In [1]:
import math
import logging
FORMAT = '[%(name)s:%(levelname)s]  %(message)s'
logging.basicConfig(level=logging.DEBUG, format=FORMAT)
logger = logging.getLogger('dbg')

def dprint(s):
    logger.debug(s)

def iprint(s):
    logger.info(s)

logger.setLevel(logging.INFO)

## Hash Tables

**Hash Tables** are data structures designed for fast `search`, `insert` and `delete`, ideal for abstract data types. Storage complexity is $\Theta(n)$.

|            | Search | Insert | Delete |
| -          | - | - | - |
| Average    | $O(1)$ | $O(1)$ | $O(1)$ |
| Worst Case | $\Theta(n)$ | $\Theta(n)$  | $\Theta(n)$  |

The idea is $O(1)$ **Search-By-Index**, replacing search with basic addressing.

### Direct Addressing SBI

Suppose the $n$ objects have unique integer keys that exist in the universe $U$ of possible keys s.t. $k_i \in \{0... m-1\}$, i.e. the universe contains $m$ possible keys: $U = \{0...m-1\}$. We *could* have an $m$ slot array and just use keys as indexes in $O(1)$, but super inefficient.

e.g. IPv6 Addresses: $|U| = 2^{128}$ which is $> 28 \cdot 10^{27}$ GBP!!

**Hash Tables** use a hash function $h$ to compute slots. The **Goal** is design $h$ to shrink the required storage array size to something like $m = \Theta(n)$.



### Hash Functions

A hash function, $h:U\rightarrow \{0,\cdots m-1\}$, maps every element of a universe of keys $U=\{k_0,k_1,\cdots,k_{m-1}\}$ to one element in a set $\{0,\cdots m-1\}$.

Example function for universe size $m$ would be: $h(k) = k\mod m$.

Function must be:
1. Fast to  Compute
2. Minimise Collisions: $k_i \neq k_j \; \& \; h(k_i) = h(k_j)$

An **Ideal $h(k)$** would roll a fair, random, $m$-sided die to select a slot for each $k$ - An independent uniform random hash function.
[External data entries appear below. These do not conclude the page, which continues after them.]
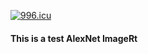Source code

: <a href="https://996.icu"><img src="https://img.shields.io/badge/link-996.icu-red.svg" alt="996.icu" /></a>
#### This is a test AlexNet ImageRt

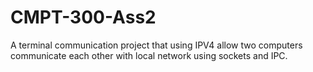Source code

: # CMPT-300-Ass2
A terminal communication project that using IPV4 allow two computers communicate each other with local network using sockets and IPC.
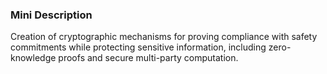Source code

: ### Mini Description

Creation of cryptographic mechanisms for proving compliance with safety commitments while protecting sensitive information, including zero-knowledge proofs and secure multi-party computation.
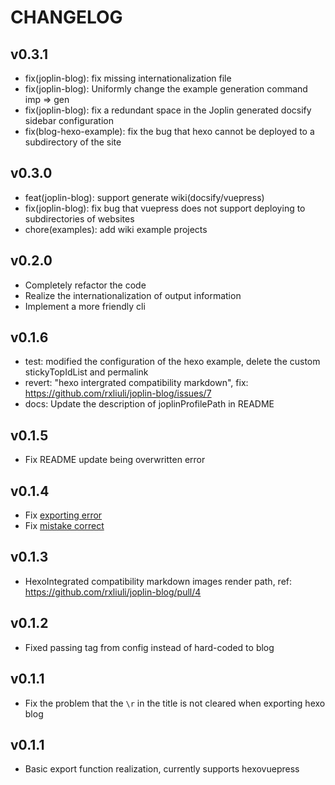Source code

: # CHANGELOG

## v0.3.1

- fix(joplin-blog): fix missing internationalization file
- fix(joplin-blog): Uniformly change the example generation command imp => gen
- fix(joplin-blog): fix a redundant space in the Joplin generated docsify sidebar configuration
- fix(blog-hexo-example): fix the bug that hexo cannot be deployed to a subdirectory of the site

## v0.3.0

- feat(joplin-blog): support generate wiki(docsify/vuepress)
- fix(joplin-blog): fix bug that vuepress does not support deploying to subdirectories of websites
- chore(examples): add wiki example projects

## v0.2.0

- Completely refactor the code
- Realize the internationalization of output information
- Implement a more friendly cli

## v0.1.6

- test: modified the configuration of the hexo example, delete the custom stickyTopIdList and permalink
- revert: "hexo intergrated compatibility markdown", fix: https://github.com/rxliuli/joplin-blog/issues/7
- docs: Update the description of joplinProfilePath in README

## v0.1.5

- Fix README update being overwritten error

## v0.1.4

- Fix [exporting error](https://github.com/rxliuli/joplin-blog/issues/5)
- Fix [mistake correct](https://github.com/rxliuli/joplin-blog/issues/6)

## v0.1.3

- HexoIntegrated compatibility markdown images render path, ref: https://github.com/rxliuli/joplin-blog/pull/4

## v0.1.2

- Fixed passing tag from config instead of hard-coded to blog

## v0.1.1

- Fix the problem that the `\r` in the title is not cleared when exporting hexo blog

## v0.1.1

- Basic export function realization, currently supports hexovuepress
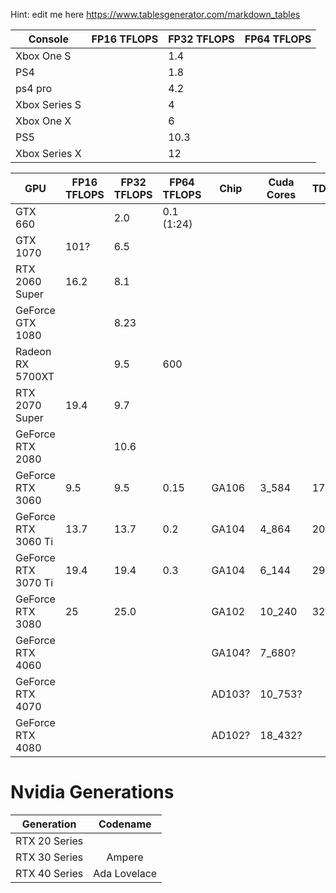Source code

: Hint: edit me here https://www.tablesgenerator.com/markdown_tables


| Console       | FP16 TFLOPS | FP32 TFLOPS | FP64 TFLOPS |
|---------------|-------------|-------------|-------------|
| Xbox One S    |             | 1.4         |             |
| PS4           |             | 1.8         |             |
| ps4 pro       |             | 4.2         |             |
| Xbox Series S |             | 4           |             |
| Xbox One X    |             | 6           |             |
| PS5           |             | 10.3        |             |
| Xbox Series X |             | 12          |             |
 
| GPU                  | FP16 TFLOPS | FP32 TFLOPS | FP64 TFLOPS | Chip   | Cuda Cores | TDP[W] |
|----------------------|-------------|-------------|-------------|--------|------------|--------|
| GTX 660              |             |  2.0        | 0.1 (1:24)  |        |            |        |
| GTX 1070             | 101?        |  6.5        |             |        |            |        |
| RTX 2060 Super       | 16.2        |  8.1        |             |        |            |        |
| GeForce GTX 1080     |             |  8.23       |             |        |            |        |
| Radeon RX 5700XT     |             |  9.5        | 600         |        |            |        |
| RTX 2070 Super       | 19.4        |  9.7        |             |        |            |        |
| GeForce RTX 2080     |             | 10.6        |             |        |            |        |
| GeForce RTX 3060     |  9.5        |  9.5        | 0.15        | GA106  |  3_584     | 170    |
| GeForce RTX 3060 Ti  | 13.7        | 13.7        | 0.2         | GA104  |  4_864     | 200    |
| GeForce RTX 3070 Ti  | 19.4        | 19.4        | 0.3         | GA104  |  6_144     | 290    |
| GeForce RTX 3080     | 25          | 25.0        |             | GA102  | 10_240     | 320    |
| GeForce RTX 4060     |             |             |             | GA104? |  7_680?    |        |
| GeForce RTX 4070     |             |             |             | AD103? | 10_753?    |        |
| GeForce RTX 4080     |             |             |             | AD102? | 18_432?    |        |

# Nvidia Generations

|   Generation  |   Codename   |
|:-------------:|:------------:|
| RTX 20 Series |              |
| RTX 30 Series |    Ampere    |
| RTX 40 Series | Ada Lovelace |
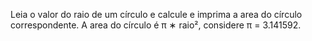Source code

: Leia o valor do raio de um círculo e calcule e imprima a area do círculo correspondente.
A area do círculo é π ∗ raio², considere π = 3.141592.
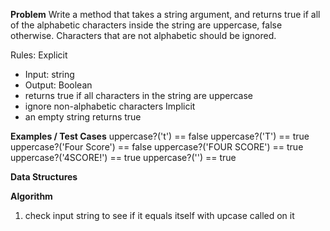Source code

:**Problem**
Write a method that takes a string argument, and returns true if all of the alphabetic characters inside the string are uppercase, false otherwise. 
Characters that are not alphabetic should be ignored.

Rules:
Explicit
  - Input: string
  - Output: Boolean
  - returns true if all characters in the string are uppercase
  - ignore non-alphabetic characters
Implicit
  - an empty string returns true


**Examples / Test Cases**
uppercase?('t') == false
uppercase?('T') == true
uppercase?('Four Score') == false
uppercase?('FOUR SCORE') == true
uppercase?('4SCORE!') == true
uppercase?('') == true

**Data Structures**


**Algorithm**
1. check input string to see if it equals itself with upcase called on it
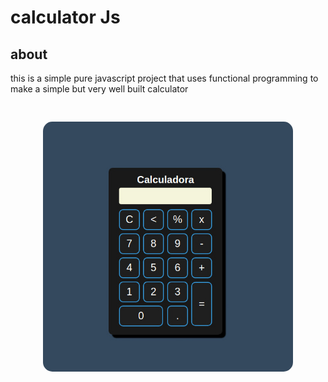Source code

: # calculator Js
 
  ## about

 this is a simple pure javascript project that uses functional programming to make a simple but very well built calculator


  <div align="center">
    <img style="border-radius: 15px; margin-top: 30px;" src="assets/img/capa.jpg" width="400px"</img> 
</div>

  #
However input data is rarely random, so good hash functions must be very random!

#### Static Forms

Vulnerable to suboptimal key distributions giving many collisions.

**Division Method** - $h(k) = k\mod m$ 

Helps a bit if $m$ is a prime number

**Multiplication Method** - $h(k) = \lfloor m \cdot (Ak\mod 1) \rfloor$  *for*  $A \in (0, 1)$ 

#### Random Forms

*Universal* Families, e.g. Family H:

$P_{h \in H} \left[ h(k_i) = h(k_j)\right] \leq \frac{1}{m} \; \forall \; i \neq j$

In other words, any two different keys of the universe collide with probability at most $\frac{1}{m}$ when hash function $h$ is drawn uniformly at random from $H$. This is exactly the probability of collision we would expect if the hash function assigned truly random hash codes to every key. 

Pick a prime number $p$ such that $p > |U|$ (is greater than the universe size). Let $a$ and $b$ be 'salts' used to lower vulnerability with added randomness.

$ h_{a,b}(k) \; \hat{=} \; ((ak+b) \mod p) \mod m)$ - The hash function.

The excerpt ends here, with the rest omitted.